I started a new job in UCC last December working on an exciting project with the ultimate goal of enhancing the overall digital experience and attributes of our third level students through supporting staff with their professional development. I’m honoured to be leading out on this project for the Irish Universities Association in UCC on ‘Enhancing Digital Teaching & Learning’. However, due to our current reality, my advice may contradict some of what we are advocating for nationally in our work. We are not working or living in anywhere near normal circumstances right now and so our typical expectations of ourselves in the context of teaching online, putting content online etc. do not apply. What we need to do right now is what works best given the circumstances. Please relieve yourselves from high expectations right now because that will be the best thing you can do for both your students and yourself.

I personally moved from traditional class based teaching to teaching online in 2014 and this was a planned and supported move when I was lecturing in law. A very different experience to what you are going through right now and I appreciate that. However, I have to say it was one of the best professional experiences of teaching and learning I ever had. So, when you have a moment, embrace it and see what potential is out there for the future. Yes, there are some pretty amazing online learning tools out there, but before diving in, stop and ask yourself what is absolutely essential right now.  When deciding, remember:

  • Your students often know less about technology than you think and many are even less confident than you are (yes, even though they are younger than you!). This was evident in the data we recently gathered in the INDEx Survey.
  • Many students will be accessing their modules on their phones and have limited data.
  • Other students may not have access to a computer, high speed wifi, a printer/scanner, or a camera. Remember, when they registered, they expected to have access to the library and other campus resources (including computer labs).
  • Those students with ready access to computers, etc. will likely be sharing their devices with other household members meaning that they may have LESS time to study and not more.
  • Many students are also minding children, elderly relatives, sick family members or might even be ill themselves so will need as much flexibility as possible to complete their modules.

All of these factors, and more, mean that your students are facing unprecedented challenges (I realise we all are) and so accessing your lecture online might not be top of their priorities. Given the above, the best thing you can do for your students is make it as easy as possible for them to access your module, lectures, readings etc. Some advice to do so is below:


  1. There are three new pages designed for you and your students available on the UCC website which are incredibly useful:
    1. Keep Teaching 2. Keep Learning 3. Keep Assessing
  2. Keep it simple. Try to use as few new technologies right now and use the technologies that are supported by UCC, specifically Canvas.

  3. Be flexible. Ideally, right now, do not organise your teaching/revision classes online to demand synchronous work. If students need to show up at a specific time for something, it has a hugely negative knock on effect for everyone. Firstly, life just doesn’t run in straight lines, and more than ever, we cannot rely on tomorrow. Secondly, this asks for trouble in terms technology crashing, poor connection to wifi etc. (We appreciate this has to be the case for some assessments but ideally not).

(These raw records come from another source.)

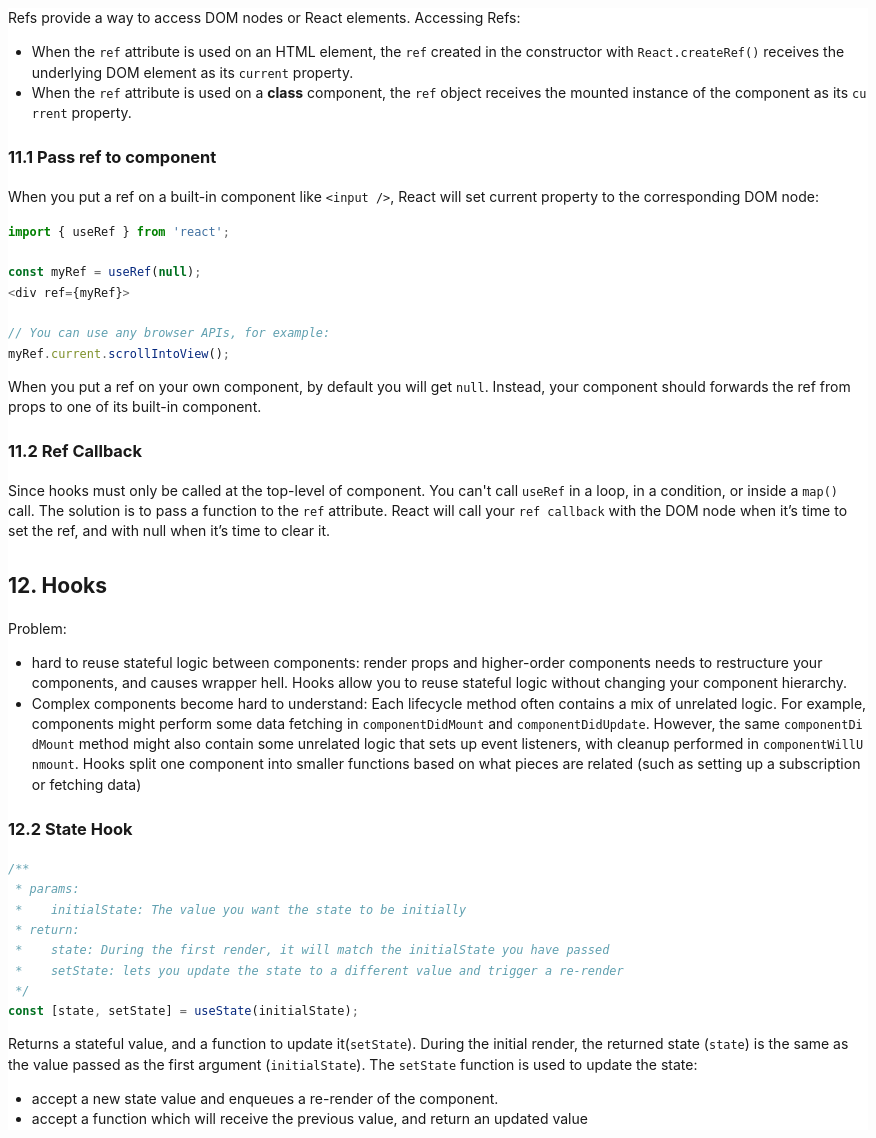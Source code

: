 Refs provide a way to access DOM nodes or React elements. Accessing Refs:
* When the `ref` attribute is used on an HTML element, the `ref` created in the constructor with `React.createRef()` receives the underlying DOM element as its `current` property.
* When the `ref` attribute is used on a **class** component, the `ref` object receives the mounted instance of the component as its `current` property.

### 11.1 Pass ref to component
When you put a ref on a built-in component like `<input />`, React will set current property to the corresponding DOM node:
```js
import { useRef } from 'react';

const myRef = useRef(null);
<div ref={myRef}>

// You can use any browser APIs, for example:
myRef.current.scrollIntoView();
```
When you put a ref on your own component, by default you will get `null`. Instead, your component should forwards the ref from props to one of its built-in component.

### 11.2 Ref Callback 
Since hooks must only be called at the top-level of component. You can't call `useRef` in a loop, in a condition, or inside a `map()` call. The solution is to pass a function to the `ref` attribute. React will call your `ref callback` with the DOM node when it’s time to set the ref, and with null when it’s time to clear it.


## 12. Hooks
Problem:
* hard to reuse stateful logic between components: render props and higher-order components needs to restructure your components, and causes wrapper hell. Hooks allow you to reuse stateful logic without changing your component hierarchy.
* Complex components become hard to understand: Each lifecycle method often contains a mix of unrelated logic. For example, components might perform some data fetching in `componentDidMount` and `componentDidUpdate`. However, the same `componentDidMount` method might also contain some unrelated logic that sets up event listeners, with cleanup performed in `componentWillUnmount`. Hooks split one component into smaller functions based on what pieces are related (such as setting up a subscription or fetching data)

### 12.2 State Hook
```js
/**
 * params:
 *    initialState: The value you want the state to be initially
 * return:
 *    state: During the first render, it will match the initialState you have passed
 *    setState: lets you update the state to a different value and trigger a re-render
 */
const [state, setState] = useState(initialState);
```
Returns a stateful value, and a function to update it(`setState`). During the initial render, the returned state (`state`) is the same as the value passed as the first argument (`initialState`).
The `setState` function is used to update the state:
* accept a new state value and enqueues a re-render of the component.
* accept a function which will receive the previous value, and return an updated value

  4. You have already built up a strong connection with your students – they know and trust you. Therefore, the need to record your lectures for the remainder of the semester isn’t there. This will be a low priority for your students right now. Ensuring they have access to the resources they need to complete the remainder of your module is what is important right now.

  5. Of course, it may be absolutely necessary and sensible to record your lectures when information cannot be learned otherwise. Panopto is your ideal resource for this and AVMS in UCC list lots of other video options available to you here. A good way to record is one topic per lecture (trying to keep it short and sweet). Don’t worry about editing – just be yourself. It does not need to be perfect. Especially right now.

  6. Communication is key right now with your students as well as managing each other’s expectations. I realise it can sometimes feel like handholding and I know this is not the culture you wish to foster amongst your cohort. However, there’s a lot going on now for everyone. Reminders are invaluable. Remind them of deadlines, and assessment dates etc. A lot. Personally, these days, I need a reminder for everything whether it’s a submission deadline date or an appointment for my children.

There are lots of invaluable supports out there for you and for your students so don’t hesitate to reach out and ask. Remember that you can contact me and/or book a consultation with an instructional designer in the Centre for Digital Education in UCC for support with teaching and learning online.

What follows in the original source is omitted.